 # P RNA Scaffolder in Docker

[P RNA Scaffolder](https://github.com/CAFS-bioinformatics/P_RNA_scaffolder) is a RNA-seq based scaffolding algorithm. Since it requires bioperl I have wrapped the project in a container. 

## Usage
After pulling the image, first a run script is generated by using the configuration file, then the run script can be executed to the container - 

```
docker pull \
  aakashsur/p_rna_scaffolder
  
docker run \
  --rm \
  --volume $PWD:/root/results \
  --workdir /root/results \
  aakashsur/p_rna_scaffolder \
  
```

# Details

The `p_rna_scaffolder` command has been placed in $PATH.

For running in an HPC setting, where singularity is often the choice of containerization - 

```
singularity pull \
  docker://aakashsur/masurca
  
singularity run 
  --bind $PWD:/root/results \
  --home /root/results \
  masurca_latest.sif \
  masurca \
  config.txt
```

○ ○ ○ ○ ○ ○ ○

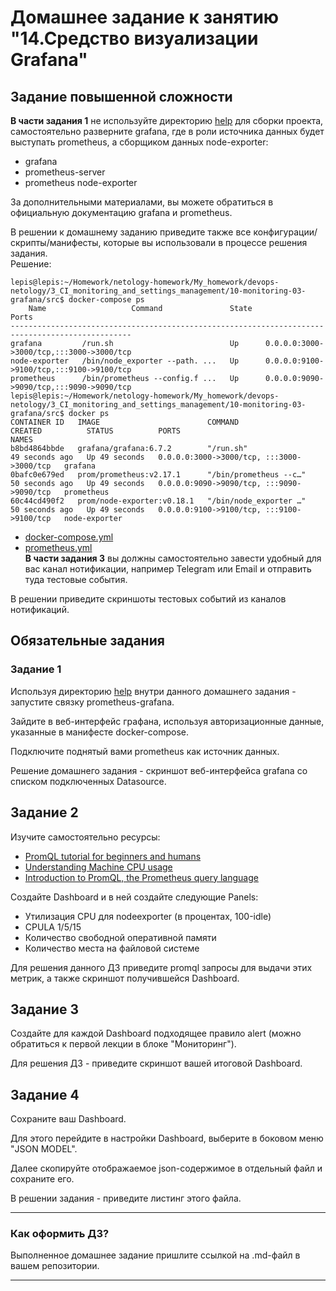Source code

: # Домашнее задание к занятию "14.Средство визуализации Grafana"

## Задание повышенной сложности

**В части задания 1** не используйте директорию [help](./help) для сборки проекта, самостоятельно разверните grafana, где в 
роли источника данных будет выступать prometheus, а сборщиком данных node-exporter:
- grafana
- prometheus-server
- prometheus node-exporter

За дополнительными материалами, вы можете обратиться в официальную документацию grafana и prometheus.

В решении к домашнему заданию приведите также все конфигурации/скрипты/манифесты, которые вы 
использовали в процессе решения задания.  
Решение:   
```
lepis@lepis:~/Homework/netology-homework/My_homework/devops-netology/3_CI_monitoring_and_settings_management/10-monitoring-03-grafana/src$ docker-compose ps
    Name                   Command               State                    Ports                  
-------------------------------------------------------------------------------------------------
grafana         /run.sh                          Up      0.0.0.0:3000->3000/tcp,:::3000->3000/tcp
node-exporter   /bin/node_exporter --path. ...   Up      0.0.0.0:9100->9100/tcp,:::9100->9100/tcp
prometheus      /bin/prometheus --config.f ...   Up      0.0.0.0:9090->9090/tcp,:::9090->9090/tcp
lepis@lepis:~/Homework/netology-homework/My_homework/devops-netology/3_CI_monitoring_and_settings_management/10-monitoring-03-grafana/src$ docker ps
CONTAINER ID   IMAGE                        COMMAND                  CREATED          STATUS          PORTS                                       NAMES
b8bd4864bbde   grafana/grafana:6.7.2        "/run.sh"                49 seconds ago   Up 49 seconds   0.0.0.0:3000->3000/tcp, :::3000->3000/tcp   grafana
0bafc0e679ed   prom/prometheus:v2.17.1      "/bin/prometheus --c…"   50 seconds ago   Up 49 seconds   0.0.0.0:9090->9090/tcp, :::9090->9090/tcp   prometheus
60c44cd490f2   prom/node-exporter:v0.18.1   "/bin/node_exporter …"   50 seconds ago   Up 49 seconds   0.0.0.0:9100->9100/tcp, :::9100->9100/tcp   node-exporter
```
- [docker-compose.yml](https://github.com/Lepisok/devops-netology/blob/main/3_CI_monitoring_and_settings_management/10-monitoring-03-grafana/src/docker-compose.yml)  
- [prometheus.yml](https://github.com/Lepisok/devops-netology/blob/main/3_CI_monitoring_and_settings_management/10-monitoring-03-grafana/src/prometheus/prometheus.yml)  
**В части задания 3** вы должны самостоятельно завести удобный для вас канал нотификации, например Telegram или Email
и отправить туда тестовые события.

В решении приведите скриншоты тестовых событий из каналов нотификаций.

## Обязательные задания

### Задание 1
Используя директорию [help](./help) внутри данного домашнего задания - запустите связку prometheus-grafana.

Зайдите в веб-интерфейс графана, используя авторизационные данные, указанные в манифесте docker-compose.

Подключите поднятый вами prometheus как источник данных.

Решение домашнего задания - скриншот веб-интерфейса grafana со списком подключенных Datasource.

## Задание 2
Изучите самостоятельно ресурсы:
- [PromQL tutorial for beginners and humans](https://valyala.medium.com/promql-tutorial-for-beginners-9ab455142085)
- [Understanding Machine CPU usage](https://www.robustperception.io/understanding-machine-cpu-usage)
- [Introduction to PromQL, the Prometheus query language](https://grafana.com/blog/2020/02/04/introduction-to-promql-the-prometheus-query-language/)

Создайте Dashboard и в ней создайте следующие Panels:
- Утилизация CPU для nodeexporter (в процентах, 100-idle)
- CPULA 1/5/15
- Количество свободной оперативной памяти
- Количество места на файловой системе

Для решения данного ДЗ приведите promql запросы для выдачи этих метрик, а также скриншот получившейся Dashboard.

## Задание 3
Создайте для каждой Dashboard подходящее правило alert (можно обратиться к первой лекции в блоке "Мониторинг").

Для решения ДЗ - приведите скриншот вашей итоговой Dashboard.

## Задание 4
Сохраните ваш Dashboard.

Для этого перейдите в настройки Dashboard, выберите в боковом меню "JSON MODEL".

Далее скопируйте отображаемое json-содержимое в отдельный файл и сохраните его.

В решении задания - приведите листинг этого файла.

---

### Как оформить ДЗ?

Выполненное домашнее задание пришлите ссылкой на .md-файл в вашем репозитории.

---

○ ○ ○ ○ ○ ○ ○

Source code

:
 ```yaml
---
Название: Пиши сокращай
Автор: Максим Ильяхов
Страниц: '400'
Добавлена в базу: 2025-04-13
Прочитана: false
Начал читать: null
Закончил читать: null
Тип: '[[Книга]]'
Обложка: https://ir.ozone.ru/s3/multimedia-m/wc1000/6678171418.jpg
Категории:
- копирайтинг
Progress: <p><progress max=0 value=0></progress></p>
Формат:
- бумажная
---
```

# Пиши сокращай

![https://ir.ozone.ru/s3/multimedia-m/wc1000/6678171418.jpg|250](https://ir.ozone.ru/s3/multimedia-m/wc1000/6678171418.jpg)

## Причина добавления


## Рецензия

○ ○ ○ ○ ○ ○ ○

The expected output is each line of the records above that includes the word "ozone".

Task response →
Обложка: https://ir.ozone.ru/s3/multimedia-m/wc1000/6678171418.jpg
![https://ir.ozone.ru/s3/multimedia-m/wc1000/6678171418.jpg|250](https://ir.ozone.ru/s3/multimedia-m/wc1000/6678171418.jpg)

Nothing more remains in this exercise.